### TASK REQUIREMENTS
Only an exact retyping of all the entries counts as an answer.
** Opening RECORDS FOR THIS TASK block **
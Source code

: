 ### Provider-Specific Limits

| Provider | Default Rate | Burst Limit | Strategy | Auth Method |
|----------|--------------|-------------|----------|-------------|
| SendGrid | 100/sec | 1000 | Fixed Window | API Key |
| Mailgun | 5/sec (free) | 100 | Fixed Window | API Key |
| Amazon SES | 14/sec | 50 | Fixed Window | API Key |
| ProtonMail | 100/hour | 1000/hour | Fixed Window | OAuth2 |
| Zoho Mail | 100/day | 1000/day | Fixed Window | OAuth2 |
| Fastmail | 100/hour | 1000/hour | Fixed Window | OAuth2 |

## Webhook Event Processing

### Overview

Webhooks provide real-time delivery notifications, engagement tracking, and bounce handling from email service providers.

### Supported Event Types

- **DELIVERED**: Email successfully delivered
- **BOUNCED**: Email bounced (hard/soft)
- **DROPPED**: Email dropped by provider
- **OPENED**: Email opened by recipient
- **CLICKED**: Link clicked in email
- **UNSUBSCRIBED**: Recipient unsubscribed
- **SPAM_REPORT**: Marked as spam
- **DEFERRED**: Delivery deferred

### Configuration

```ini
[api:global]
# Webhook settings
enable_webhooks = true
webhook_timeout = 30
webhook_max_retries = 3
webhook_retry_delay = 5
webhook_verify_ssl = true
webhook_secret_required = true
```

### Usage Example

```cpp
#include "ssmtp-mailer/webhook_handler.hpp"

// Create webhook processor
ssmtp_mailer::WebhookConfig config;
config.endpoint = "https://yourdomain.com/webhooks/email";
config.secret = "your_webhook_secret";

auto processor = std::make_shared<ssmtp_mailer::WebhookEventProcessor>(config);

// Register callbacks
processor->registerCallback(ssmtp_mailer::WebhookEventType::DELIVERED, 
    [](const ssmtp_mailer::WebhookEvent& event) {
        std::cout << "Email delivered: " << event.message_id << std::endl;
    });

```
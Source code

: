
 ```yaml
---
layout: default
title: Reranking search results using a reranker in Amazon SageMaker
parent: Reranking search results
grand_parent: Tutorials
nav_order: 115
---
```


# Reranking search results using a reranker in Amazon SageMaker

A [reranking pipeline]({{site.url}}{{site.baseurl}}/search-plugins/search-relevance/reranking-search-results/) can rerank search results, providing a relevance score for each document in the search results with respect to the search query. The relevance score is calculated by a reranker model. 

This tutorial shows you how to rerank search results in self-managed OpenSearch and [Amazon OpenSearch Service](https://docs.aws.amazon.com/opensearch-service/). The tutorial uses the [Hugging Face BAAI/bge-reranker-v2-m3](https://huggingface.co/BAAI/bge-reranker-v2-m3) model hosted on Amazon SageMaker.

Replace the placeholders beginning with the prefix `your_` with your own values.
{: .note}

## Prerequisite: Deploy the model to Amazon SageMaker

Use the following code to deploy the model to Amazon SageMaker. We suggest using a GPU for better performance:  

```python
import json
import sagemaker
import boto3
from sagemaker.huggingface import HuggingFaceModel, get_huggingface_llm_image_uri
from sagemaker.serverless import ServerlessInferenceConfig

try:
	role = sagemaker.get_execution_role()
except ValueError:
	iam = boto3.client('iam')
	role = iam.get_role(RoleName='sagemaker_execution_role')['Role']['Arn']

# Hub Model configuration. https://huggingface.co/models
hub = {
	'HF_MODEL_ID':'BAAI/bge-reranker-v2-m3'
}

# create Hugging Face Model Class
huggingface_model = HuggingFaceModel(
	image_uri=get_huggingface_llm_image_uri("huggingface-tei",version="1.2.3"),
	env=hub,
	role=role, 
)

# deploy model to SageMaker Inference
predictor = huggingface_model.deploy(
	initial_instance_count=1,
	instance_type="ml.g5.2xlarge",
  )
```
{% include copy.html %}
** Closing RECORDS FOR THIS TASK block **
### EXERCISE SOLUTION
Source code

: ### Provider-Specific Limits

| Provider | Default Rate | Burst Limit | Strategy | Auth Method |
|----------|--------------|-------------|----------|-------------|
| SendGrid | 100/sec | 1000 | Fixed Window | API Key |
| Mailgun | 5/sec (free) | 100 | Fixed Window | API Key |
| Amazon SES | 14/sec | 50 | Fixed Window | API Key |
| ProtonMail | 100/hour | 1000/hour | Fixed Window | OAuth2 |
| Zoho Mail | 100/day | 1000/day | Fixed Window | OAuth2 |
| Fastmail | 100/hour | 1000/hour | Fixed Window | OAuth2 |

## Webhook Event Processing

### Overview

Webhooks provide real-time delivery notifications, engagement tracking, and bounce handling from email service providers.

### Supported Event Types

- **DELIVERED**: Email successfully delivered
- **BOUNCED**: Email bounced (hard/soft)
- **DROPPED**: Email dropped by provider
- **OPENED**: Email opened by recipient
- **CLICKED**: Link clicked in email
- **UNSUBSCRIBED**: Recipient unsubscribed
- **SPAM_REPORT**: Marked as spam
- **DEFERRED**: Delivery deferred

### Configuration

```ini
[api:global]
# Webhook settings
enable_webhooks = true
webhook_timeout = 30
webhook_max_retries = 3
webhook_retry_delay = 5
webhook_verify_ssl = true
webhook_secret_required = true
```

### Usage Example

```cpp
#include "ssmtp-mailer/webhook_handler.hpp"

// Create webhook processor
ssmtp_mailer::WebhookConfig config;
config.endpoint = "https://yourdomain.com/webhooks/email";
config.secret = "your_webhook_secret";

auto processor = std::make_shared<ssmtp_mailer::WebhookEventProcessor>(config);

// Register callbacks
processor->registerCallback(ssmtp_mailer::WebhookEventType::DELIVERED, 
    [](const ssmtp_mailer::WebhookEvent& event) {
        std::cout << "Email delivered: " << event.message_id << std::endl;
    });

```
Source code

:
 ```yaml
---
layout: default
title: Reranking search results using a reranker in Amazon SageMaker
parent: Reranking search results
grand_parent: Tutorials
nav_order: 115
---
```


# Reranking search results using a reranker in Amazon SageMaker

A [reranking pipeline]({{site.url}}{{site.baseurl}}/search-plugins/search-relevance/reranking-search-results/) can rerank search results, providing a relevance score for each document in the search results with respect to the search query. The relevance score is calculated by a reranker model. 

This tutorial shows you how to rerank search results in self-managed OpenSearch and [Amazon OpenSearch Service](https://docs.aws.amazon.com/opensearch-service/). The tutorial uses the [Hugging Face BAAI/bge-reranker-v2-m3](https://huggingface.co/BAAI/bge-reranker-v2-m3) model hosted on Amazon SageMaker.

Replace the placeholders beginning with the prefix `your_` with your own values.
{: .note}

## Prerequisite: Deploy the model to Amazon SageMaker

Use the following code to deploy the model to Amazon SageMaker. We suggest using a GPU for better performance:  

```python
import json
import sagemaker
import boto3
from sagemaker.huggingface import HuggingFaceModel, get_huggingface_llm_image_uri
from sagemaker.serverless import ServerlessInferenceConfig

try:
	role = sagemaker.get_execution_role()
except ValueError:
	iam = boto3.client('iam')
	role = iam.get_role(RoleName='sagemaker_execution_role')['Role']['Arn']

# Hub Model configuration. https://huggingface.co/models
hub = {
	'HF_MODEL_ID':'BAAI/bge-reranker-v2-m3'
}

# create Hugging Face Model Class
huggingface_model = HuggingFaceModel(
	image_uri=get_huggingface_llm_image_uri("huggingface-tei",version="1.2.3"),
	env=hub,
	role=role, 
)

# deploy model to SageMaker Inference
predictor = huggingface_model.deploy(
	initial_instance_count=1,
	instance_type="ml.g5.2xlarge",
  )
```
{% include copy.html %}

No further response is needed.